--- START ---

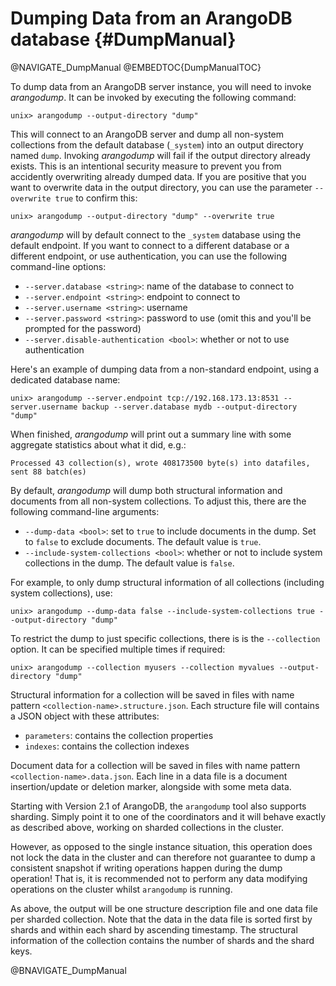 Dumping Data from an ArangoDB database {#DumpManual}
====================================================

@NAVIGATE_DumpManual
@EMBEDTOC{DumpManualTOC}

To dump data from an ArangoDB server instance, you will need to invoke _arangodump_.
It can be invoked by executing the following command:

    unix> arangodump --output-directory "dump"

This will connect to an ArangoDB server and dump all non-system collections from
the default database (`_system`) into an output directory named `dump`.
Invoking _arangodump_ will fail if the output directory already exists. This is
an intentional security measure to prevent you from accidently overwriting already
dumped data. If you are positive that you want to overwrite data in the output 
directory, you can use the parameter `--overwrite true` to confirm this:

    unix> arangodump --output-directory "dump" --overwrite true

_arangodump_ will by default connect to the `_system` database using the default
endpoint. If you want to connect to a different database or a different endpoint, 
or use authentication, you can use the following command-line options:

- `--server.database <string>`: name of the database to connect to
- `--server.endpoint <string>`: endpoint to connect to
- `--server.username <string>`: username
- `--server.password <string>`: password to use (omit this and you'll be prompted for the
  password)
- `--server.disable-authentication <bool>`: whether or not to use authentication

Here's an example of dumping data from a non-standard endpoint, using a dedicated
database name:

    unix> arangodump --server.endpoint tcp://192.168.173.13:8531 --server.username backup --server.database mydb --output-directory "dump"

When finished, _arangodump_ will print out a summary line with some aggregate 
statistics about what it did, e.g.:

    Processed 43 collection(s), wrote 408173500 byte(s) into datafiles, sent 88 batch(es)

By default, _arangodump_ will dump both structural information and documents from all
non-system collections. To adjust this, there are the following command-line 
arguments:

- `--dump-data <bool>`: set to `true` to include documents in the dump. Set to `false` 
  to exclude documents. The default value is `true`.
- `--include-system-collections <bool>`: whether or not to include system collections
  in the dump. The default value is `false`.
  
For example, to only dump structural information of all collections (including system
collections), use:

    unix> arangodump --dump-data false --include-system-collections true --output-directory "dump"

To restrict the dump to just specific collections, there is is the `--collection` option.
It can be specified multiple times if required:
    
    unix> arangodump --collection myusers --collection myvalues --output-directory "dump"

Structural information for a collection will be saved in files with name pattern 
`<collection-name>.structure.json`. Each structure file will contains a JSON object 
with these attributes:
- `parameters`: contains the collection properties
- `indexes`: contains the collection indexes

Document data for a collection will be saved in files with name pattern 
`<collection-name>.data.json`. Each line in a data file is a document insertion/update or
deletion marker, alongside with some meta data.

Starting with Version 2.1 of ArangoDB, the `arangodump` tool also
supports sharding. Simply point it to one of the coordinators and it
will behave exactly as described above, working on sharded collections
in the cluster.

However, as opposed to the single instance situation, this operation 
does not lock the data in the cluster and can therefore not guarantee
to dump a consistent snapshot if writing operations happen during the
dump operation! That is, it is recommended not to perform any data
modifying operations on the cluster whilst `arangodump` is running.

As above, the output will be one structure description file and one data
file per sharded collection. Note that the data in the data file is
sorted first by shards and within each shard by ascending timestamp. The
structural information of the collection contains the number of shards
and the shard keys.

@BNAVIGATE_DumpManual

--- END ---

> What is required
From the records above, repeat exactly the lines from the one with "endpoint. If you" through the one with "Document data for", both included.

> Reply to the exercise
endpoint. If you want to connect to a different database or a different endpoint, 
or use authentication, you can use the following command-line options:

- `--server.database <string>`: name of the database to connect to
- `--server.endpoint <string>`: endpoint to connect to
- `--server.username <string>`: username
- `--server.password <string>`: password to use (omit this and you'll be prompted for the
  password)
- `--server.disable-authentication <bool>`: whether or not to use authentication

Here's an example of dumping data from a non-standard endpoint, using a dedicated
database name:

    unix> arangodump --server.endpoint tcp://192.168.173.13:8531 --server.username backup --server.database mydb --output-directory "dump"

When finished, _arangodump_ will print out a summary line with some aggregate 
statistics about what it did, e.g.:

    Processed 43 collection(s), wrote 408173500 byte(s) into datafiles, sent 88 batch(es)

By default, _arangodump_ will dump both structural information and documents from all
non-system collections. To adjust this, there are the following command-line 
arguments:

- `--dump-data <bool>`: set to `true` to include documents in the dump. Set to `false` 
  to exclude documents. The default value is `true`.
- `--include-system-collections <bool>`: whether or not to include system collections
  in the dump. The default value is `false`.
  
For example, to only dump structural information of all collections (including system
collections), use:

    unix> arangodump --dump-data false --include-system-collections true --output-directory "dump"

To restrict the dump to just specific collections, there is is the `--collection` option.
It can be specified multiple times if required:
    
    unix> arangodump --collection myusers --collection myvalues --output-directory "dump"

Structural information for a collection will be saved in files with name pattern 
`<collection-name>.structure.json`. Each structure file will contains a JSON object 
with these attributes:
- `parameters`: contains the collection properties
- `indexes`: contains the collection indexes

Document data for a collection will be saved in files with name pattern 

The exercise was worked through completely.